**Your instructions:**
Only the lines below between the ones containing "new line added" and "- The converted", inclusive, are to be reproduced, each exactly as it stands.

BEGIN

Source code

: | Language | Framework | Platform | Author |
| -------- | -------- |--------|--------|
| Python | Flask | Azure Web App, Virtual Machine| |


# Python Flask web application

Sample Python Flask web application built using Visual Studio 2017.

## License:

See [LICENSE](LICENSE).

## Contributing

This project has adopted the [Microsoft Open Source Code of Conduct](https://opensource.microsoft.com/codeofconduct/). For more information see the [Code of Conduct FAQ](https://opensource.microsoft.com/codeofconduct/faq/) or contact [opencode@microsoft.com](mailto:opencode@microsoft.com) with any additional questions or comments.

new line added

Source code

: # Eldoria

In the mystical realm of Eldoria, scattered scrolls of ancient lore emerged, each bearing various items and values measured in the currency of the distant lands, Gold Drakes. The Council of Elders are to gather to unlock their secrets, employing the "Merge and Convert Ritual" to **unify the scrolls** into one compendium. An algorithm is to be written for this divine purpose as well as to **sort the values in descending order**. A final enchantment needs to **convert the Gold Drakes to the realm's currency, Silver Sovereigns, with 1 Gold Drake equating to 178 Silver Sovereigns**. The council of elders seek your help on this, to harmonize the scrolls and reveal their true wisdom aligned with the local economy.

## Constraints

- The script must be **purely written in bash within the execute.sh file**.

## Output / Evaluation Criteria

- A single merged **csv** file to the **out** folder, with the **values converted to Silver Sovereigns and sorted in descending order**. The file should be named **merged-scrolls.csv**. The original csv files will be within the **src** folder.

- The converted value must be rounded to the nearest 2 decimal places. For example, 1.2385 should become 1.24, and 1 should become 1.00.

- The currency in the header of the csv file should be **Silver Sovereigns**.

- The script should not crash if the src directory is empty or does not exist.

END

**Exercise solution:**
new line added

Source code

: # Eldoria

In the mystical realm of Eldoria, scattered scrolls of ancient lore emerged, each bearing various items and values measured in the currency of the distant lands, Gold Drakes. The Council of Elders are to gather to unlock their secrets, employing the "Merge and Convert Ritual" to **unify the scrolls** into one compendium. An algorithm is to be written for this divine purpose as well as to **sort the values in descending order**. A final enchantment needs to **convert the Gold Drakes to the realm's currency, Silver Sovereigns, with 1 Gold Drake equating to 178 Silver Sovereigns**. The council of elders seek your help on this, to harmonize the scrolls and reveal their true wisdom aligned with the local economy.

## Constraints

- The script must be **purely written in bash within the execute.sh file**.

## Output / Evaluation Criteria

- A single merged **csv** file to the **out** folder, with the **values converted to Silver Sovereigns and sorted in descending order**. The file should be named **merged-scrolls.csv**. The original csv files will be within the **src** folder.

- The converted value must be rounded to the nearest 2 decimal places. For example, 1.2385 should become 1.24, and 1 should become 1.00.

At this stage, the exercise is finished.